··· MATERIALS PROVIDED ···

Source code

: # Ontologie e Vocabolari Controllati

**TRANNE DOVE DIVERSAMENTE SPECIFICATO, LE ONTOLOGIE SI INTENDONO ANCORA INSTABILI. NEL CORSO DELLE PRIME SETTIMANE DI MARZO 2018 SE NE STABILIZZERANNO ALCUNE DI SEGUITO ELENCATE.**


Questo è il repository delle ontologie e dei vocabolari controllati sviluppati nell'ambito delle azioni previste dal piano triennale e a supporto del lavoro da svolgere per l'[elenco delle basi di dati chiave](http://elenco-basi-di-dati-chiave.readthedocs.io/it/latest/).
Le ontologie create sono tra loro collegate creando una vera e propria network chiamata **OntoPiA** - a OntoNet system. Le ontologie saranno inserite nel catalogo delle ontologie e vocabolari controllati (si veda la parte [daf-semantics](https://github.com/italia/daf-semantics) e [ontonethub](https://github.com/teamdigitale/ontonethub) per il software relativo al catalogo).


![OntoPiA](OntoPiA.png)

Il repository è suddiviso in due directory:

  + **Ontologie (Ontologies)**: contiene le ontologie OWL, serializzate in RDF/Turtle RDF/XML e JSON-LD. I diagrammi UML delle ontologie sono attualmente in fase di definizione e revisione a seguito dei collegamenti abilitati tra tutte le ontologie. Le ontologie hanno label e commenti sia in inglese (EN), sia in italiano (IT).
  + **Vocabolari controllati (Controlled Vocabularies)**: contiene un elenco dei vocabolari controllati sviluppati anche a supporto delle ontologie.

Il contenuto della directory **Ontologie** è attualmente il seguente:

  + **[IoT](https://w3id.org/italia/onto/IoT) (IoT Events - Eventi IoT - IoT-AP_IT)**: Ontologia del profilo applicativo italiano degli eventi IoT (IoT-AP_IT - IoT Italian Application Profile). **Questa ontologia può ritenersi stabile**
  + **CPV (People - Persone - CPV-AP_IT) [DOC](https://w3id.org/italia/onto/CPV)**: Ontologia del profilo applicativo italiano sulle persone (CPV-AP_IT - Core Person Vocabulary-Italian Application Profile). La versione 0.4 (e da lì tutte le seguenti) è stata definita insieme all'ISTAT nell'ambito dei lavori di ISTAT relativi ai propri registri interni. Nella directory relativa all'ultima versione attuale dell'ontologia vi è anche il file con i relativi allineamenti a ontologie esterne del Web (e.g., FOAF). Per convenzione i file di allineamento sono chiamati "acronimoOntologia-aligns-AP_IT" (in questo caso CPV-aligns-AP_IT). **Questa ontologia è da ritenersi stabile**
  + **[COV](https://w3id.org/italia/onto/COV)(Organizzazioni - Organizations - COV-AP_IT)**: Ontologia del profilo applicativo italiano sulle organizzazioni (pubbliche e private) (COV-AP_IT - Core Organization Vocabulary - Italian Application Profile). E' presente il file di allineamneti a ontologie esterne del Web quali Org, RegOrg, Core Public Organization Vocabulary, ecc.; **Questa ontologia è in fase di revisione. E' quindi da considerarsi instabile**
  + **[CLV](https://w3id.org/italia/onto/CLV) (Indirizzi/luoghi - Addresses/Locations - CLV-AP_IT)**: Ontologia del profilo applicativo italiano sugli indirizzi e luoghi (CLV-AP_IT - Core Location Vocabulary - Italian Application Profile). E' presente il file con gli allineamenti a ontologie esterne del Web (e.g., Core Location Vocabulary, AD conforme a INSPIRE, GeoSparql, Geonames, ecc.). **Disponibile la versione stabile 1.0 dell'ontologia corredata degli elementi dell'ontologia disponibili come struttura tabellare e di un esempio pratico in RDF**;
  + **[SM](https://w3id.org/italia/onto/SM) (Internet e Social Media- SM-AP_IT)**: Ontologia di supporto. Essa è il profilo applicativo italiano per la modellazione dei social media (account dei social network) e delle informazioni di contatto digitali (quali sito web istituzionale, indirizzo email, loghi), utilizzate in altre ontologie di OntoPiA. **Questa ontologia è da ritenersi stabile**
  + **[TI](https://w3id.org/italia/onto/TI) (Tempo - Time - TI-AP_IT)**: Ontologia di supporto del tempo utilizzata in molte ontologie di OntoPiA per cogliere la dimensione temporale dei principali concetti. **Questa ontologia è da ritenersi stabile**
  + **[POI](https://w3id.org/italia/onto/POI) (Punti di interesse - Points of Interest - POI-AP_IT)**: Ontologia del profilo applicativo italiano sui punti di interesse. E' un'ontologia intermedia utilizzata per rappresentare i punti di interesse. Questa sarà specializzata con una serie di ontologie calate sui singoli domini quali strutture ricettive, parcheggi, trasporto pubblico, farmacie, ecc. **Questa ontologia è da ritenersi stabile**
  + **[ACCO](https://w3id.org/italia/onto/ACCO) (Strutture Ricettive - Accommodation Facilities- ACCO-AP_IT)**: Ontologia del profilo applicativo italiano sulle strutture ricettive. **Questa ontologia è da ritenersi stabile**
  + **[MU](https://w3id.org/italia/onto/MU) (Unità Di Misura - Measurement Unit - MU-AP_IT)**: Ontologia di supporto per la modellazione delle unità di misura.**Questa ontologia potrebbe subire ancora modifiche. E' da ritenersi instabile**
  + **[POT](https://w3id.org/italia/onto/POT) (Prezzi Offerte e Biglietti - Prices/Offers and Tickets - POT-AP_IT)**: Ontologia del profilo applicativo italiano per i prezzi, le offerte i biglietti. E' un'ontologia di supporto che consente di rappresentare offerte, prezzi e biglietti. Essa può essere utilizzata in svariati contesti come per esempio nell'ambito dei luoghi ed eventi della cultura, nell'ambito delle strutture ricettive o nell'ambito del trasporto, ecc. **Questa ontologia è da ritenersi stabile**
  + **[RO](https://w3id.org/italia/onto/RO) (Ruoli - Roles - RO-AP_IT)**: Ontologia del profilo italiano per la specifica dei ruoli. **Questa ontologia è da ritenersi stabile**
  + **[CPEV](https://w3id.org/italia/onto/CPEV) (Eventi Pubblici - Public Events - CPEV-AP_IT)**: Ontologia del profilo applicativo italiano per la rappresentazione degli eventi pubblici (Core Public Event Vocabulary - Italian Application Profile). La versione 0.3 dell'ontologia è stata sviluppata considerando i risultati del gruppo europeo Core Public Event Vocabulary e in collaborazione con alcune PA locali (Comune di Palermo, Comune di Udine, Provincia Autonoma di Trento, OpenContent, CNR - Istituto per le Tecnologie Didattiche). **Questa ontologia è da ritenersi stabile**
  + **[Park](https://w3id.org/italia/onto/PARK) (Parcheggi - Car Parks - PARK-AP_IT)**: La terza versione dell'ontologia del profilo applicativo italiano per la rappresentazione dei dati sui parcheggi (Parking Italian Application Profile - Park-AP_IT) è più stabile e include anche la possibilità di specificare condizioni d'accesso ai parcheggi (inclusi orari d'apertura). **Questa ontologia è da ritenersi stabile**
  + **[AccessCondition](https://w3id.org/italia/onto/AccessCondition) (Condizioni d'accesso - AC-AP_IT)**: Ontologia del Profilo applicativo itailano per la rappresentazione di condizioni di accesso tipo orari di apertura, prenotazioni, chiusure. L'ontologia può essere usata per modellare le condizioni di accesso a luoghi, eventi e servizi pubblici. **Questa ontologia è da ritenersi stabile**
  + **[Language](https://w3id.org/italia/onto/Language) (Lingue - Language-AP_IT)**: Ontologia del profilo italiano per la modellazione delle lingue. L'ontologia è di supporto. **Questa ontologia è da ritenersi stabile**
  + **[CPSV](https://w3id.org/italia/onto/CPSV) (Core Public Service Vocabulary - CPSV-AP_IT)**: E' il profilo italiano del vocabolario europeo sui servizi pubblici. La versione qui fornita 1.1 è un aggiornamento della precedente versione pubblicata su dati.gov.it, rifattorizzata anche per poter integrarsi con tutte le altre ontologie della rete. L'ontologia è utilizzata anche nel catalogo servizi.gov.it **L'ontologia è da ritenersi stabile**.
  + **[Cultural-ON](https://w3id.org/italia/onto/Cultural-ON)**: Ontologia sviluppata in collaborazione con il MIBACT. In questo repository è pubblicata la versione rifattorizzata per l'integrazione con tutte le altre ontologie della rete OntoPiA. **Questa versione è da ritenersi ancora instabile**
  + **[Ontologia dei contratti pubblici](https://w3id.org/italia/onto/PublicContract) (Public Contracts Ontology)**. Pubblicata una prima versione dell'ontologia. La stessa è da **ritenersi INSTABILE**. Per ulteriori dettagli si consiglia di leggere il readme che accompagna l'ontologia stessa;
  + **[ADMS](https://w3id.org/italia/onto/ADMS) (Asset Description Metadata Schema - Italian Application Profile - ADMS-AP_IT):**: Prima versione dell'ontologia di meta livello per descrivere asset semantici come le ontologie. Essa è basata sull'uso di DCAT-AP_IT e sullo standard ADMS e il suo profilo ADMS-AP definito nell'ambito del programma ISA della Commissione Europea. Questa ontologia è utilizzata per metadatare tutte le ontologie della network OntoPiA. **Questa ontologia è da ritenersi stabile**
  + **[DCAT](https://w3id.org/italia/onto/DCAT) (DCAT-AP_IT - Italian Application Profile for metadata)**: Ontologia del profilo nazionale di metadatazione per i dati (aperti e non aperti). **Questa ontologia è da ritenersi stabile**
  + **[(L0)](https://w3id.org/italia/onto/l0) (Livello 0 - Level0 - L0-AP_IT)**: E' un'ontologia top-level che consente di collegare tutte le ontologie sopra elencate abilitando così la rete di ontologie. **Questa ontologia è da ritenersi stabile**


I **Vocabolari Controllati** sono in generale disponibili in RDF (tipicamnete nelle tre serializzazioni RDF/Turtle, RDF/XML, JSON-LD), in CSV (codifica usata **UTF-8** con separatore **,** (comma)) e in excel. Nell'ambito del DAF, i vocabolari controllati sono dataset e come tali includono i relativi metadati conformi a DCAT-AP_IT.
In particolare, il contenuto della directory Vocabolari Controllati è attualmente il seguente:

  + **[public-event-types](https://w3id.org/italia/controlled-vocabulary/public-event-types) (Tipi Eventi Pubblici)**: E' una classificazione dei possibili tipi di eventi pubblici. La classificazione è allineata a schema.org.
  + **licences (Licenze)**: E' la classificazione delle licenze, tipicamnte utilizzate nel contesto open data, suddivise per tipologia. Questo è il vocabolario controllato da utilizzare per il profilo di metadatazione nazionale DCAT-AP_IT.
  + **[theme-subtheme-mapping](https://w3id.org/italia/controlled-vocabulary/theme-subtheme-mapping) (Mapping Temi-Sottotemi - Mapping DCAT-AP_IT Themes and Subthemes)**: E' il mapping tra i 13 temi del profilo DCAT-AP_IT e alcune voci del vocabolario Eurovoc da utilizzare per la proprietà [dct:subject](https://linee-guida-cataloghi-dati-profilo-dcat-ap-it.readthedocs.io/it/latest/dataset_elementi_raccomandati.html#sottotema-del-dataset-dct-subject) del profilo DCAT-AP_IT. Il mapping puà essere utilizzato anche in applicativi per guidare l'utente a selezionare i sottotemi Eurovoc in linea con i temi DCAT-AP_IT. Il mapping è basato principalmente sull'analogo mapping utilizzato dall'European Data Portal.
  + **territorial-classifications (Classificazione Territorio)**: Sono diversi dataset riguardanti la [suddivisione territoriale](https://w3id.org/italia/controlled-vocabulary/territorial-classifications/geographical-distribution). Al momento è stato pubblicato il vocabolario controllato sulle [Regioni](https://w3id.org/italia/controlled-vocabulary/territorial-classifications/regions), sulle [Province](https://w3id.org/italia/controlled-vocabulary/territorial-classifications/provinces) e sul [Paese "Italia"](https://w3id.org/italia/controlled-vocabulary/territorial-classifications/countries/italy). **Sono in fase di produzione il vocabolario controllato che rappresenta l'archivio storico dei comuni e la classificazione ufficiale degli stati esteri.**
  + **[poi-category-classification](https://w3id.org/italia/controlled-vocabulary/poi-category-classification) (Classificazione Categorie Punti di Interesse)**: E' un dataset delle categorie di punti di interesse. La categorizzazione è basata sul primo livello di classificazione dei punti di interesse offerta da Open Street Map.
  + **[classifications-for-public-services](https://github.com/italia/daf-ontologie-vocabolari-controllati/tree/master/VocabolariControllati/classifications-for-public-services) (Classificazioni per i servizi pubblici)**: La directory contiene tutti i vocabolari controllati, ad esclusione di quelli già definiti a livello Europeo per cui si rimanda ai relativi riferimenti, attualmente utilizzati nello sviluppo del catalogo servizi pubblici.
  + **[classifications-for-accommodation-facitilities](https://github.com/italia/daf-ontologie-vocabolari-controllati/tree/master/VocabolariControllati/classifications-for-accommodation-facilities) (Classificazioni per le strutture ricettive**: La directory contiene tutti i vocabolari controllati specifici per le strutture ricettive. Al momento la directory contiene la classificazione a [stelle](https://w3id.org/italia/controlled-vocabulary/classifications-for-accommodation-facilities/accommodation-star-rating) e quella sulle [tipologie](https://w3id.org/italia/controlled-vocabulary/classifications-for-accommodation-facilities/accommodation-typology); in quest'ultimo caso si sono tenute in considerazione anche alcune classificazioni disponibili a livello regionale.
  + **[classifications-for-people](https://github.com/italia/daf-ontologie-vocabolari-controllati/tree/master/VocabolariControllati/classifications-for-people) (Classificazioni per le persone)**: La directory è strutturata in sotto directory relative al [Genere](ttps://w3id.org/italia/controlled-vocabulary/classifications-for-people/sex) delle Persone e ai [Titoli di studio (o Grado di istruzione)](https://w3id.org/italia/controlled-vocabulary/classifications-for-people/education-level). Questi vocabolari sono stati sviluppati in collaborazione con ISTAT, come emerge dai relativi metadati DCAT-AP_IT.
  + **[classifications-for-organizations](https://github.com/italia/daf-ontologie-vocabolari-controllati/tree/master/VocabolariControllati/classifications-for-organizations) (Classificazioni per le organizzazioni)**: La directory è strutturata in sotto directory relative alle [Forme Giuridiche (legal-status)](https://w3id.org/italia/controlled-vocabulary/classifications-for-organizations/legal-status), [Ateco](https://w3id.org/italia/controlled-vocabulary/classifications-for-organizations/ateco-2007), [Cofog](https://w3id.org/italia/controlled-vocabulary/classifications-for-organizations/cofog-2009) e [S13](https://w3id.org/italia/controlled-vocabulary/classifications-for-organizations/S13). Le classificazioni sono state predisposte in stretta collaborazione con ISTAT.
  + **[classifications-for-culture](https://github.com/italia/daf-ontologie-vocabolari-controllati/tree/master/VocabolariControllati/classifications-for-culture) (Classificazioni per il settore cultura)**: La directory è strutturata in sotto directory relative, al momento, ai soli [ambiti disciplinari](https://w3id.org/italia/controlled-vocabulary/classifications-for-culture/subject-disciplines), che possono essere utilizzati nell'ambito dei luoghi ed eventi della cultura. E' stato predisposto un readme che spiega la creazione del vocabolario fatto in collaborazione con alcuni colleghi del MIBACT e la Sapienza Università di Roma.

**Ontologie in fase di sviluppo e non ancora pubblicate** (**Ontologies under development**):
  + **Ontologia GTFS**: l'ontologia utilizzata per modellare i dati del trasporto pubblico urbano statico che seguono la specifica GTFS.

···

== TASK DETAILS ==
For the material above, reproduce exactly the lines from the line with "Questo è il repository" to the line with "Il contenuto della directory **Ontologie**", inclusive, and exclude all others.

== RESPONSE TO THE EXERCISE ==
Questo è il repository delle ontologie e dei vocabolari controllati sviluppati nell'ambito delle azioni previste dal piano triennale e a supporto del lavoro da svolgere per l'[elenco delle basi di dati chiave](http://elenco-basi-di-dati-chiave.readthedocs.io/it/latest/).
Le ontologie create sono tra loro collegate creando una vera e propria network chiamata **OntoPiA** - a OntoNet system. Le ontologie saranno inserite nel catalogo delle ontologie e vocabolari controllati (si veda la parte [daf-semantics](https://github.com/italia/daf-semantics) e [ontonethub](https://github.com/teamdigitale/ontonethub) per il software relativo al catalogo).


![OntoPiA](OntoPiA.png)

Il repository è suddiviso in due directory:

  + **Ontologie (Ontologies)**: contiene le ontologie OWL, serializzate in RDF/Turtle RDF/XML e JSON-LD. I diagrammi UML delle ontologie sono attualmente in fase di definizione e revisione a seguito dei collegamenti abilitati tra tutte le ontologie. Le ontologie hanno label e commenti sia in inglese (EN), sia in italiano (IT).
  + **Vocabolari controllati (Controlled Vocabularies)**: contiene un elenco dei vocabolari controllati sviluppati anche a supporto delle ontologie.

Il contenuto della directory **Ontologie** è attualmente il seguente:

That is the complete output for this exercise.